Being a pediatrician at wintertime is a difficult task. It is especially difficult when you have 5 minutes per patient, and pretty much everybody has the same symptoms. The job of a pediatrician in the winter is to find the needle in the hay stack. Who is the one child (and there are few of those) who really needs the correct antibiotics? Who needs a chest X-ray? Who needs inhalation?
So, rule #10 is to find a good pediatrician, which is an expert in his field but also pleasant and with good availability.
Bring him a lovely chocolate box in the beginning of winter, and trust his judgment and opinions. Prepare for the visit at the clinic, and tell about the child’s symptoms in a chronological and objective manner without sayings like “the teacher said” of fairy tales about the color of the child mucus.
Let’s get through this winter safe and well!

10 basic rules for getting through the winter time with a toddler:

1- Does the color of the mucus matters? Practically no.
2- There is nothing harder for a pediatrician to stand in front of stressed parents and say – “there is nothing to do, it is a viral infection that will pass with or without specific treatment”. So, a lot of children are getting unnecessary treatments.
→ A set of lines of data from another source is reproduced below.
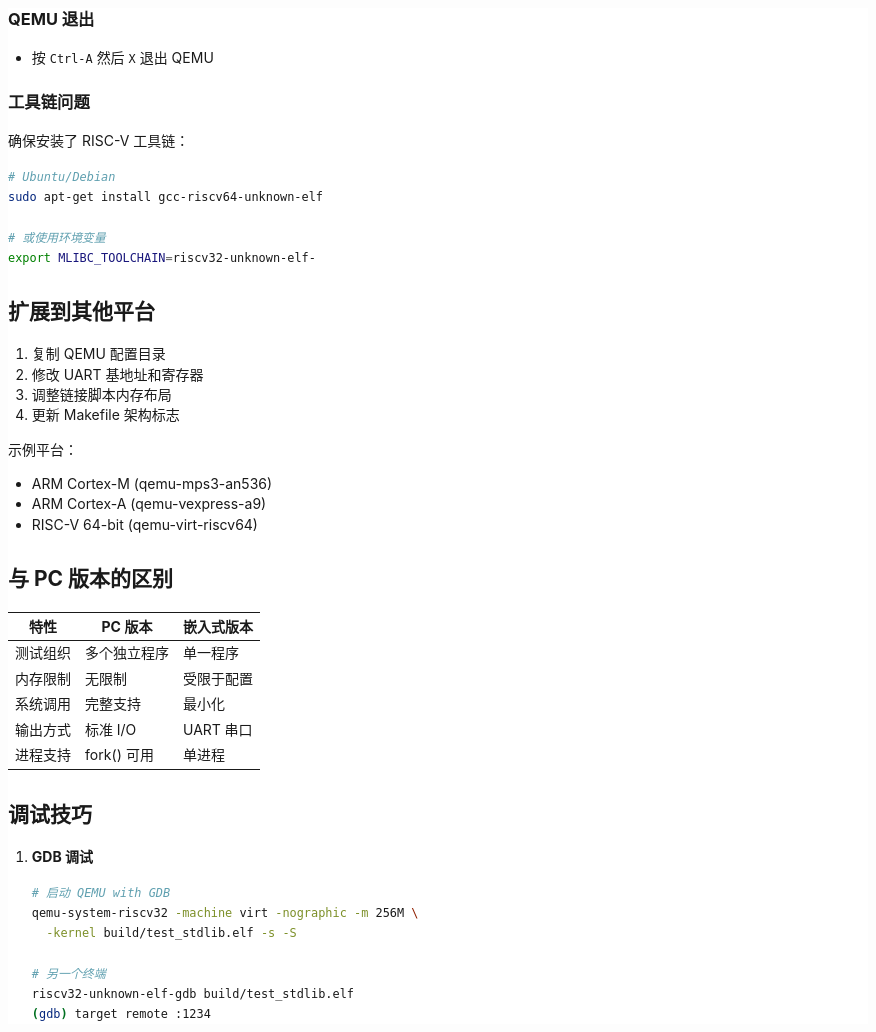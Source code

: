 ### QEMU 退出
- 按 `Ctrl-A` 然后 `X` 退出 QEMU

### 工具链问题
确保安装了 RISC-V 工具链：
```bash
# Ubuntu/Debian
sudo apt-get install gcc-riscv64-unknown-elf

# 或使用环境变量
export MLIBC_TOOLCHAIN=riscv32-unknown-elf-
```

## 扩展到其他平台

1. 复制 QEMU 配置目录
2. 修改 UART 基地址和寄存器
3. 调整链接脚本内存布局
4. 更新 Makefile 架构标志

示例平台：
- ARM Cortex-M (qemu-mps3-an536)
- ARM Cortex-A (qemu-vexpress-a9)
- RISC-V 64-bit (qemu-virt-riscv64)

## 与 PC 版本的区别

| 特性 | PC 版本 | 嵌入式版本 |
|------|---------|-----------|
| 测试组织 | 多个独立程序 | 单一程序 |
| 内存限制 | 无限制 | 受限于配置 |
| 系统调用 | 完整支持 | 最小化 |
| 输出方式 | 标准 I/O | UART 串口 |
| 进程支持 | fork() 可用 | 单进程 |

## 调试技巧

1. **GDB 调试**
   ```bash
   # 启动 QEMU with GDB
   qemu-system-riscv32 -machine virt -nographic -m 256M \
     -kernel build/test_stdlib.elf -s -S
   
   # 另一个终端
   riscv32-unknown-elf-gdb build/test_stdlib.elf
   (gdb) target remote :1234
   ```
3- The best treatment for the common cold (for children and adults) is chicken soup and fresh squeezed orange juice.
4- If a child has at least two separate fever spikes over 38.5, go see your pediatrician for a checkup.
5- A child with a secondary fever within the same illness needs to be evaluated promptly.
6- Babies up to 2 months old, with recurrent cough, fever or respiratory distress needs to be medically evaluated.
7- Notice how your child feels and looks when the fever breaks. If he does not look well, if he is pale, moans or experiencing shortness of breath – go and see your pediatrician.
8- A healthy child coughs up to 13 times a day.
9- Children with chronic conditions tend to get complicated even in the simplest infections, and needs to be evaluated early.
10- Get a good, pleasant and professional pediatrician, and trust his judgment.